We also updated our servers to break the "free up space" functionality on the affected builds, to retain the original files on device.
Root Cause
What caused this issue was a seemingly harmless commit that updated our Android app's compileSdkVersion
to 32
.
What we did not know was that according to Android's updated permission model, we have to add ACCESS_MEDIA_LOCATION
to our manifest file, to fetch the location embedded within a photo's EXIF data. What is absurd is that this permission is not visible to users (source) and is granted automatically without consent.
Now despite this permission missing from our manifest, the requests to fetch the location of a photo did not throw an exception, instead, quietly returned [0, 0]
as the latitude and longitude.
Had this thrown an error instead, we would have caught the issue before it made its way in to production.
Takeaways
- We should have test cases to verify the correctness of metadata parsed from new photos.

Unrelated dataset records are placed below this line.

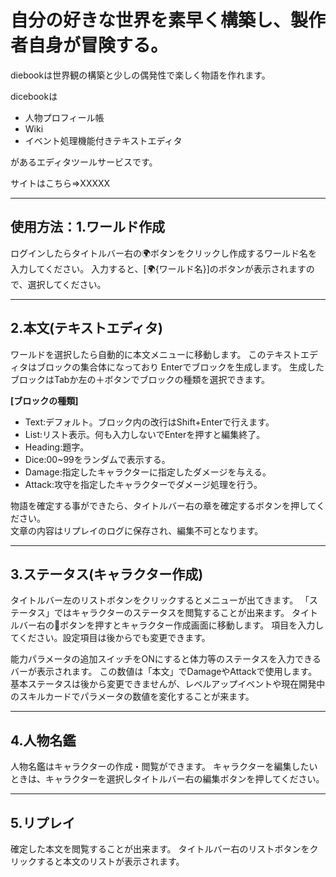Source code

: # 自分の好きな世界を素早く構築し、製作者自身が冒険する。
diebookは世界観の構築と少しの偶発性で楽しく物語を作れます。


dicebookは

* 人物プロフィール帳
* Wiki
* イベント処理機能付きテキストエディタ

があるエディタツールサービスです。

サイトはこちら⇒XXXXX



---
## 使用方法：1.ワールド作成

ログインしたらタイトルバー右の🌍ボタンをクリックし作成するワールド名を入力してください。
入力すると、[🌍{ワールド名}]のボタンが表示されますので、選択してください。

---
## 2.本文(テキストエディタ)

ワールドを選択したら自動的に本文メニューに移動します。
このテキストエディタはブロックの集合体になっており
Enterでブロックを生成します。
生成したブロックはTabか左の＋ボタンでブロックの種類を選択できます。

**[ブロックの種類]**
* Text:デフォルト。ブロック内の改行はShift+Enterで行えます。
* List:リスト表示。何も入力しないでEnterを押すと編集終了。
* Heading:題字。
* Dice:00~99をランダムで表示する。
* Damage:指定したキャラクターに指定したダメージを与える。
* Attack:攻守を指定したキャラクターでダメージ処理を行う。
  
物語を確定する事ができたら、タイトルバー右の章を確定するボタンを押してください。<br />
文章の内容はリプレイのログに保存され、編集不可となります。

---
## 3.ステータス(キャラクター作成)
タイトルバー左のリストボタンをクリックするとメニューが出てきます。
「ステータス」ではキャラクターのステータスを閲覧することが出来ます。
タイトルバー右の👤ボタンを押すとキャラクター作成画面に移動します。
項目を入力してください。設定項目は後からでも変更できます。

能力パラメータの追加スイッチをONにすると体力等のステータスを入力できるバーが表示されます。
この数値は「本文」でDamageやAttackで使用します。
基本ステータスは後から変更できませんが、レベルアップイベントや現在開発中のスキルカードでパラメータの数値を変化することが来ます。

---
## 4.人物名鑑

人物名鑑はキャラクターの作成・閲覧ができます。
キャラクターを編集したいときは、キャラクターを選択しタイトルバー右の編集ボタンを押してください。

---
## 5.リプレイ

確定した本文を閲覧することが出来ます。
タイトルバー右のリストボタンをクリックすると本文のリストが表示されます。


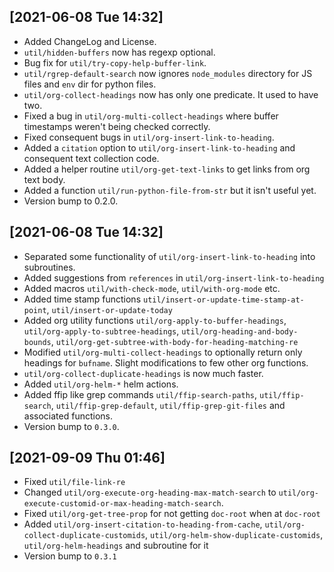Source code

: ## [2021-06-08 Tue 14:32]
- Added ChangeLog and License.
- `util/hidden-buffers` now has regexp optional.
- Bug fix for `util/try-copy-help-buffer-link`.
- `util/rgrep-default-search` now ignores `node_modules` directory for JS files
  and `env` dir for python files.
- `util/org-collect-headings` now has only one predicate. It used to have two.
- Fixed a bug in `util/org-multi-collect-headings` where buffer timestamps weren't
  being checked correctly.
- Fixed consequent bugs in `util/org-insert-link-to-heading`.
- Added a `citation` option to `util/org-insert-link-to-heading` and consequent
  text collection code.
- Added a helper routine `util/org-get-text-links` to get links from org text body.
- Added a function `util/run-python-file-from-str` but it isn't useful yet.
- Version bump to 0.2.0.

## [2021-06-08 Tue 14:32]
- Separated some functionality of `util/org-insert-link-to-heading` into
  subroutines.
- Added suggestions from `references` in `util/org-insert-link-to-heading`
- Added macros `util/with-check-mode`, `util/with-org-mode` etc.
- Added time stamp functions `util/insert-or-update-time-stamp-at-point`,
  `util/insert-or-update-today`
- Added org utility functions `util/org-apply-to-buffer-headings`,
  `util/org-apply-to-subtree-headings`, `util/org-heading-and-body-bounds`,
  `util/org-get-subtree-with-body-for-heading-matching-re`
- Modified `util/org-multi-collect-headings` to optionally return only headings
  for `bufname`. Slight modifications to few other org functions.
- `util/org-collect-duplicate-headings` is now much faster.
- Added `util/org-helm-*` helm actions.
- Added ffip like grep commands `util/ffip-search-paths`, `util/ffip-search`,
  `util/ffip-grep-default`, `util/ffip-grep-git-files` and associated functions.
- Version bump to `0.3.0`.

## [2021-09-09 Thu 01:46]
- Fixed `util/file-link-re`
- Changed `util/org-execute-org-heading-max-match-search` to
  `util/org-execute-customid-or-max-heading-match-search`.
- Fixed `util/org-get-tree-prop` for not getting `doc-root` when at `doc-root`
- Added `util/org-insert-citation-to-heading-from-cache`, `util/org-collect-duplicate-customids`,
  `util/org-helm-show-duplicate-customids`, `util/org-helm-headings` and subroutine for it
- Version bump to `0.3.1`
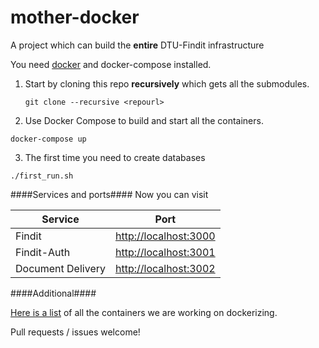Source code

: # mother-docker
A project which can build the **entire** DTU-Findit infrastructure

You need [docker](https://www.docker.com) and docker-compose installed.


1. Start by cloning this repo **recursively** which gets all the submodules.

   `git clone --recursive <repourl>`

2. Use Docker Compose to build and start all the containers.

  `docker-compose up`

3. The first time you need to create databases
 
 `./first_run.sh`

####Services and ports####
Now you can visit

|Service | Port |
|--------|------|
|Findit  | <http://localhost:3000> |
|Findit-Auth  | <http://localhost:3001> |
|Document Delivery  | <http://localhost:3002> |



####Additional####

[Here is a list](https://github.com/dtulibrary/mother-docker/issues/1) of all the containers we are working on dockerizing.

Pull requests / issues welcome!
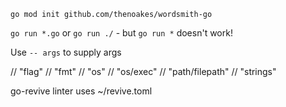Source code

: `go mod init github.com/thenoakes/wordsmith-go`

`go run *.go` or `go run ./`  - but `go run *` doesn't work!

Use `-- args` to supply args


// "flag"
// "fmt"
// "os"
// "os/exec"
// "path/filepath"
// "strings"

go-revive linter uses ~/revive.toml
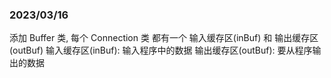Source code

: ### 2023/03/16
添加 Buffer 类, 每个 Connection 类 都有一个 输入缓存区(inBuf) 和 输出缓存区(outBuf)
输入缓存区(inBuf): 输入程序中的数据
输出缓存区(outBuf): 要从程序输出的数据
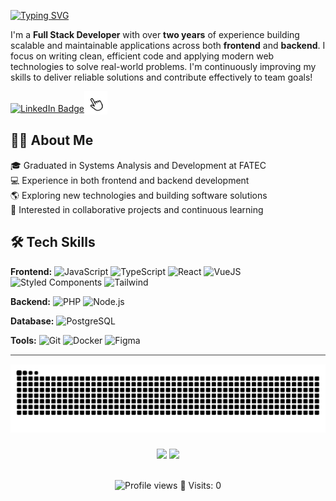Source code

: [![Typing SVG](<https://readme-typing-svg.demolab.com?font=Fira+Code&weight=600&size=22&letterSpacing=0.5px&duration=1000&pause=1000&color=F7F7F7&width=500&height=35&lines=🤍+Ol%C3%A1!+Bem+vindo(a)+ao+meu+GitHub!;🤍+Hello!+Welcome+to+my+GitHub!>)](https://git.io/typing-svg)

I'm a **Full Stack Developer** with over **two years** of experience building scalable and maintainable applications across both **frontend** and **backend**. I focus on writing clean, efficient code and applying modern web technologies to solve real-world problems. I'm continuously improving my skills to deliver reliable solutions and contribute effectively to team goals!
<br>

<p align="left">
 <a href="https://www.linkedin.com/in/gisanchesz" target="_blank"><img src="https://custom-icon-badges.demolab.com/badge/LinkedIn-0A66C2?logo=linkedin-white&logoColor=fff" width="110" alt="LinkedIn Badge"></a><img src="clicking.gif" width="37" alt="Click icon" style="vertical-align: sub;">
</p>

## 👩‍💻 About Me

🎓 Graduated in Systems Analysis and Development at FATEC  
💻 Experience in both frontend and backend development  
🌎 Exploring new technologies and building software solutions  
🧠 Interested in collaborative projects and continuous learning

## 🛠️ Tech Skills

**Frontend:** ![JavaScript](https://img.shields.io/badge/-JavaScript-F7DF1E?style=flat&logo=javascript&logoColor=black) ![TypeScript](https://img.shields.io/badge/-TypeScript-3178C6?style=flat&logo=typescript&logoColor=white) ![React](https://img.shields.io/badge/-React-61DAFB?style=flat&logo=react&logoColor=black) ![VueJS](https://img.shields.io/badge/-VueJS-4FC08D?style=flat&logo=vue.js&logoColor=white) ![Styled Components](https://img.shields.io/badge/-Styled--Components-db7093?style=flat&logo=styled-components&logoColor=white) ![Tailwind](https://img.shields.io/badge/-Tailwind-06B6D4?style=flat&logo=tailwindcss&logoColor=white)

**Backend:** ![PHP](https://img.shields.io/badge/-PHP-777BB4?style=flat&logo=php&logoColor=white) ![Node.js](https://img.shields.io/badge/-Node.js-339933?style=flat&logo=node.js&logoColor=white)

**Database:** ![PostgreSQL](https://img.shields.io/badge/-PostgreSQL-4169E1?style=flat&logo=postgresql&logoColor=white)

**Tools:** ![Git](https://img.shields.io/badge/-Git-F05032?style=flat&logo=git&logoColor=white) ![Docker](https://img.shields.io/badge/-Docker-2496ED?style=flat&logo=docker&logoColor=white) ![Figma](https://img.shields.io/badge/-Figma-F24E1E?style=flat&logo=figma&logoColor=white)

<hr style="height:2px; background-color:#999; border:none;" />
<img src="https://raw.githubusercontent.com/gisanches/gisanches/output/snake.svg" alt="Snake animation" />

###
<div align="center" width="100%">
  <img width="63%" src="https://github-readme-stats.vercel.app/api?username=gisanches&theme=dracula&show_icons=true" />
  <img width="32.5%" src="https://github-readme-stats.vercel.app/api/top-langs/?username=gisanches&theme=dracula" />
</div>
<br>
<p align="center">
  <img src="https://komarev.com/ghpvc/?username=gisanches&color=a626c9" alt="Profile views" />
  🔢 Visits: 0
</p>
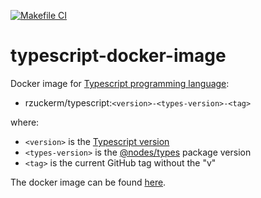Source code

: [![Makefile CI](https://github.com/rzuckerm/typescript-docker-image/actions/workflows/makefile.yml/badge.svg)](https://github.com/rzuckerm/typescript-docker-image/actions/workflows/makefile.yml)

# typescript-docker-image

Docker image for [Typescript programming language](https://www.typescriptlang.org/):

- rzuckerm/typescript:`<version>-<types-version>-<tag>`

where:

- `<version>` is the [Typescript version](TYPESCRIPT_VERSION)
- `<types-version>` is the [@nodes/types](TYPESCRIPT_TYPES_VERSION) package version
- `<tag>` is the current GitHub tag without the "v"

The docker image can be found [here](https://hub.docker.com/r/rzuckerm/typescript).
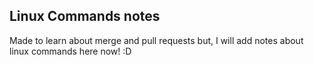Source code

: ## Linux Commands notes
Made to learn about merge and pull requests but,
I will add notes about linux commands here now! :D
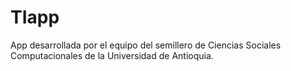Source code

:# TIapp
App desarrollada por el equipo del semillero de Ciencias Sociales Computacionales de la Universidad de Antioquia.
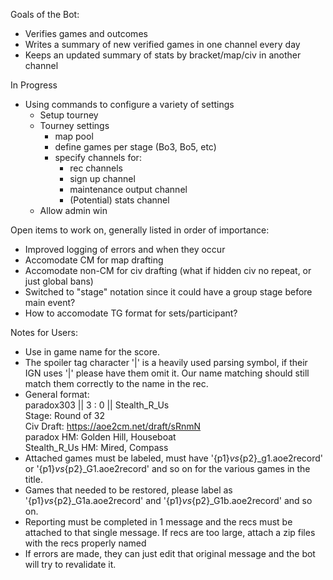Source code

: Goals of the Bot:
- Verifies games and outcomes
- Writes a summary of new verified games in one channel every day
- Keeps an updated summary of stats by bracket/map/civ in another channel

In Progress
- Using commands to configure a variety of settings
    - Setup tourney
    - Tourney settings
        - map pool
        - define games per stage (Bo3, Bo5, etc)
        - specify channels for:
            - rec channels
            - sign up channel
            - maintenance output channel
            -  (Potential) stats channel
    - Allow admin win

Open items to work on, generally listed in order of importance:
- Improved logging of errors and when they occur
- Accomodate CM for map drafting
- Accomodate non-CM for civ drafting (what if hidden civ no repeat, or just global bans)
- Switched to "stage" notation since it could have a group stage before main event?
- How to accomodate TG format for sets/participant?

Notes for Users:
- Use in game name for the score.
- The spoiler tag character '|' is a heavily used parsing symbol, if their IGN uses '|' please have them omit it. Our name matching should still match them correctly to the name in the rec. 
- General format:  
    paradox303 || 3 : 0 || Stealth_R_Us  
    Stage: Round of 32  
    Civ Draft: https://aoe2cm.net/draft/sRnmN  
    paradox HM: Golden Hill, Houseboat  
    Stealth_R_Us HM: Mired, Compass  
- Attached games must be labeled, must have '{p1}_vs_{p2}_g1.aoe2record' or '{p1}_vs_{p2}_G1.aoe2record' and so on for the various games in the title. 
- Games that needed to be restored, please label as '{p1}_vs_{p2}_G1a.aoe2record' and '{p1}_vs_{p2}_G1b.aoe2record' and so on.
- Reporting must be completed in 1 message and the recs must be attached to that single message. If recs are too large, attach a zip files with the recs properly named
- If errors are made, they can just edit that original message and the bot will try to revalidate it. 
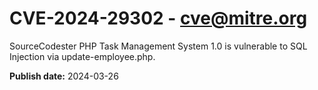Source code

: # CVE-2024-29302 - cve@mitre.org

SourceCodester PHP Task Management System 1.0 is vulnerable to SQL Injection via update-employee.php.

**Publish date:** 2024-03-26
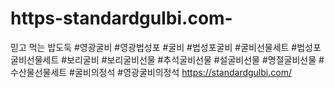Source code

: # https-standardgulbi.com-
믿고 먹는 밥도둑 #영광굴비 #영광법성포 #굴비 #법성포굴비 #굴비선물세트 #법성포굴비선물세트 #보리굴비 #보리굴비선물 #추석굴비선물 #설굴비선물 #명절굴비선물 #수산물선물세트 #굴비의정석 #영광굴비의정석 https://standardgulbi.com/
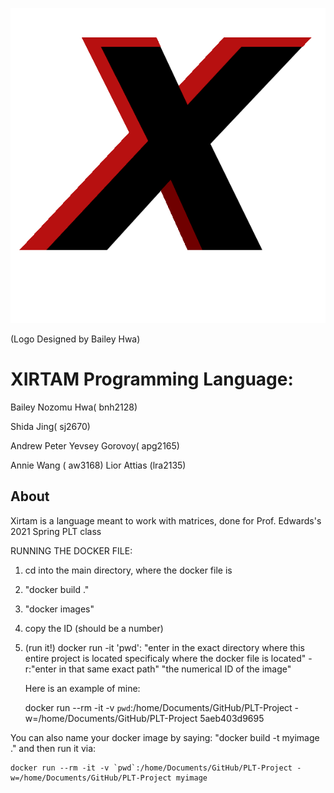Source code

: ![alt text](bin/xirtamLogo.png)

(Logo Designed by Bailey Hwa)

# XIRTAM Programming Language:



Bailey Nozomu Hwa( bnh2128)

Shida Jing( sj2670) 

Andrew Peter Yevsey Gorovoy( apg2165) 

Annie Wang ( aw3168) 
Lior Attias (lra2135) 

## About

Xirtam is a language meant to work with matrices, done for Prof. Edwards's 2021 Spring PLT class

RUNNING THE DOCKER FILE:
1. cd into the main directory, where the docker file is
2. "docker build ."
3. "docker images"
4. copy the ID (should be a number)
5. (run it!) docker run -it 'pwd':
	"enter in the exact directory where this entire project is located specificaly where the docker file is located" -r:"enter in that same exact path" "the numerical ID of the image"

	Here is an example of mine:

	docker run --rm -it -v `pwd`:/home/Documents/GitHub/PLT-Project -w=/home/Documents/GitHub/PLT-Project 5aeb403d9695 

You can also name your docker image by saying:
	"docker build -t myimage ."
and then run it via:

	docker run --rm -it -v `pwd`:/home/Documents/GitHub/PLT-Project -w=/home/Documents/GitHub/PLT-Project myimage

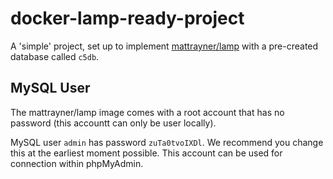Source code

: # docker-lamp-ready-project
A 'simple' project, set up to implement [mattrayner/lamp](https://github.com/mattrayner/docker-lamp) with a pre-created database called `c5db`.

## MySQL User
The mattrayner/lamp image comes with a root account that has no password (this accountt can only be user locally).

MySQL user `admin` has password `zuTa0tvoIXDl`. We recommend you change this at the earliest moment possible. This account can be used for connection within phpMyAdmin.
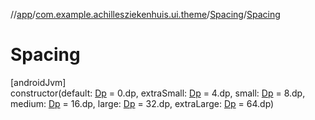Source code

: //[app](../../../index.md)/[com.example.achillesziekenhuis.ui.theme](../index.md)/[Spacing](index.md)/[Spacing](-spacing.md)

# Spacing

[androidJvm]\
constructor(default: [Dp](https://developer.android.com/reference/kotlin/androidx/compose/ui/unit/Dp.html) = 0.dp, extraSmall: [Dp](https://developer.android.com/reference/kotlin/androidx/compose/ui/unit/Dp.html) = 4.dp, small: [Dp](https://developer.android.com/reference/kotlin/androidx/compose/ui/unit/Dp.html) = 8.dp, medium: [Dp](https://developer.android.com/reference/kotlin/androidx/compose/ui/unit/Dp.html) = 16.dp, large: [Dp](https://developer.android.com/reference/kotlin/androidx/compose/ui/unit/Dp.html) = 32.dp, extraLarge: [Dp](https://developer.android.com/reference/kotlin/androidx/compose/ui/unit/Dp.html) = 64.dp)
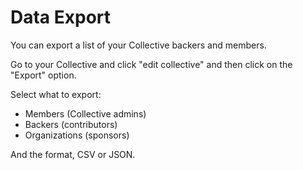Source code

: # Data Export

You can export a list of your Collective backers and members.

Go to your Collective and click "edit collective" and then click on the "Export" option.

Select what to export:

* Members \(Collective admins\)
* Backers \(contributors\)
* Organizations \(sponsors\)

And the format, CSV or JSON.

- We should be paranoid about updating the Android SDK, as they can introduce breaking changes, that break silently.
- Android's permission system is still a joke.
Final Notes
During our investigation, we found multiple other cloud storage apps to be plagued by the same bug. We notified their developers, along with the fix. Some were proactive enough to acknowledge and fix the issue for newer files. Some others labelled the bug as a feature. To each, their own.
At ente, data is precious. We will continue to do our best to safely preserve every bit of it.